I am trying to GroupJoin some data with an IQueryable and project that data into an anonymous type. The original entity that I am GroupJoining onto has an ICollection navigation property (ie. one:many). I want to eager load that property so I can access it after the group join without EF going back to the DB. I know that Include() doesn't work when you use a GroupJoin, but the following code is the only way I have found to make it eager load the collection (ContactRoomRoles):

using (var context = new MyDbContext()) {
    var foundRooms = context.Rooms.Include(rm => rm.ContactRoomRoles);
    foundRooms.ToList();  // <-- Required to make EF actually load ContactRoomRoles data!

    var roomsData = foundRooms
        .GroupJoin(
            context.Contacts,
            rm => rm.CreatedBy,
            cont => cont.Id,
            (rm, createdBy) => new {
                ContactRoomRoles = rm.ContactRoomRoles,
                Room = rm,
                CreatedBy = createdBy.FirstOrDefault()
            }
        )
        .ToList();

    var numberOfRoles1 = roomsData.ElementAt(1).Room.ContactRoomRoles.Count();
    var numberOfRoles2 = roomsData.ElementAt(2).Room.ContactRoomRoles.Count();
    var numberOfRoles3 = roomsData.ElementAt(3).Room.ContactRoomRoles.Count();
}

If I remove the foundRooms.ToList(), EF goes off to the database 3 times to populate my numberOfRoles variables at the end, but with foundRooms.ToList() it doesn't - it just eager loads the data in one query upfront.

Although this works, it feels like a total hack.

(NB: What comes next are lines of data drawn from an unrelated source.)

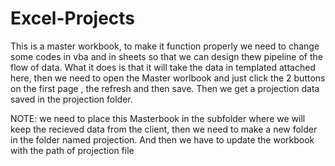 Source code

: # Excel-Projects
This is a master workbook, to make it function properly we need to change some codes in vba and in sheets so that we can design thew pipeline of the flow of data.
What it does is that it will take the data in templated attached here, then we need to open the Master worlbook and just click the 2 buttons on the first page , the refresh and then save.
Then we get a projection data saved in the projection folder.

NOTE: we need to place this Masterbook in the subfolder where we will keep the recieved data from the client, then we need to make a new folder in the folder named projection.
And then we have to update the workbook with the path of projection file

I'm just calling .ToList() for the side-effect of making EF actually load the collection data. If I comment that line out, it goes to the database any time I try to access ContactRoomRoles. Is there a less hacky way to make EF eager load that navigation property?

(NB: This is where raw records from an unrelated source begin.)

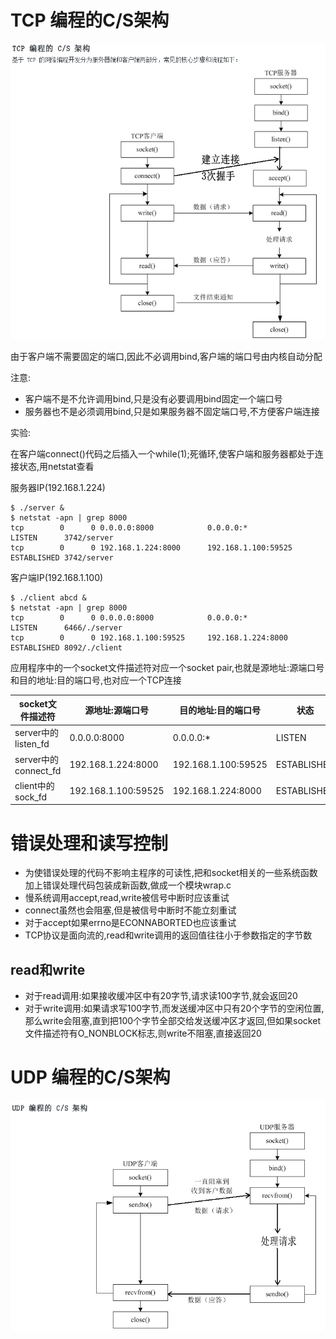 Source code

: # TCP 编程的C/S架构

![tcp_cs](./tcp_cs.png)

由于客户端不需要固定的端口,因此不必调用bind,客户端的端口号由内核自动分配

注意:
- 客户端不是不允许调用bind,只是没有必要调用bind固定一个端口号
- 服务器也不是必须调用bind,只是如果服务器不固定端口号,不方便客户端连接

实验:

在客户端connect()代码之后插入一个while(1);死循环,使客户端和服务器都处于连接状态,用netstat查看

服务器IP(192.168.1.224)

	$ ./server &
	$ netstat -apn | grep 8000
	tcp        0      0 0.0.0.0:8000            0.0.0.0:*               LISTEN      3742/server
	tcp        0      0 192.168.1.224:8000      192.168.1.100:59525     ESTABLISHED 3742/server

客户端IP(192.168.1.100)

	$ ./client abcd &
	$ netstat -apn | grep 8000
	tcp        0      0 0.0.0.0:8000            0.0.0.0:*               LISTEN      6466/./server
	tcp        0      0 192.168.1.100:59525     192.168.1.224:8000      ESTABLISHED 8092/./client

应用程序中的一个socket文件描述符对应一个socket pair,也就是源地址:源端口号和目的地址:目的端口号,也对应一个TCP连接

|socket文件描述符|源地址:源端口号|目的地址:目的端口号|状态|
|--|--|--|--
|server中的listen_fd|0.0.0.0:8000|0.0.0.0:\*|LISTEN|
|server中的connect_fd|192.168.1.224:8000|192.168.1.100:59525|ESTABLISHED|
|client中的sock_fd|192.168.1.100:59525|192.168.1.224:8000|ESTABLISHED|

# 错误处理和读写控制

- 为使错误处理的代码不影响主程序的可读性,把和socket相关的一些系统函数加上错误处理代码包装成新函数,做成一个模块wrap.c
- 慢系统调用accept,read,write被信号中断时应该重试
- connect虽然也会阻塞,但是被信号中断时不能立刻重试
- 对于accept如果errno是ECONNABORTED也应该重试
- TCP协议是面向流的,read和write调用的返回值往往小于参数指定的字节数

## read和write

- 对于read调用:如果接收缓冲区中有20字节,请求读100字节,就会返回20
- 对于write调用:如果请求写100字节,而发送缓冲区中只有20个字节的空闲位置,那么write会阻塞,直到把100个字节全部交给发送缓冲区才返回,但如果socket文件描述符有O_NONBLOCK标志,则write不阻塞,直接返回20

# UDP 编程的C/S架构

![udp_cs](./udp_cs.png)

NOTE: I want to use the navigation property rather than projecting it into a new property of the anonymous type because AutoMapper wants to access Room.ContactRoomRoles when it's mapping onto a DTO object.

Jez
  • 27,951
  • 32
  • 136
  • 233
  • I think it’s kind of funny that you’d use an ORM and at the same time complain that the code seems hacky. You should put a trace on the database and have a look at the SQL code it generates if you want to see some ugly code! – theMayer Oct 15 '18 at 11:15
  • 1
    If you're doing this only for the sake of arriving at an AutoMapper generated DTO graph, why don't you have AutoMapper do the projection for you as part of the query using the queryable extensions feature? http://docs.automapper.org/en/stable/Queryable-Extensions.html – Jonas Høgh Oct 15 '18 at 13:13
  • 1
    The non hacky way is to define and use proper navigation properties instead of `GroupJoin`. Any manual join in EF is indicator of improper entity model. In your case, the `ContactRoomRole` entity should have navigation property to `Contact` representing the `CreatedBy` FK. – Ivan Stoev Oct 15 '18 at 19:39
  • @IvanStoev The actual query is more complex and requires group join as I have a subquery I'm joining. This example is just simplified. – Jez Oct 15 '18 at 21:01
  • 1
    Then may be provide more realistic example. The rules for eager loading are clear - see https://stackoverflow.com/questions/52767559/does-the-order-of-includes-when-filtering-have-an-impact-on-performance/52768226#52768226. What are you using in your current sample is called tracking and navigation property fixup during the materialization of a query returning entities in memory. – Ivan Stoev Oct 15 '18 at 21:12
  • Normally, projecting an entity's collection along with the entity itself in an anonymous type will wire up the entity's nav property appropriately, so I'm not sure what you're doing that prevents it from happening and I agree with @IvanStoev, the actual code in use is required. Did you disable tracking? – Moho Oct 15 '18 at 23:15

3 Answers3

5

This is not a hack. This is an abstraction leak. We should be ready to meet abstraction leaks using ORM tools (and any other internal DSL).

After ToList() you not only execute actual sql call (and load data into memory) but also cross to other Linq flavor - "Linq for objects". After this all your calls of Count() doesn't generate sql just because you start working with in memory collections (not with expression trees those are hidden by IQueryable - the return type of GroupBy statement, but with List collection - return type of ToList).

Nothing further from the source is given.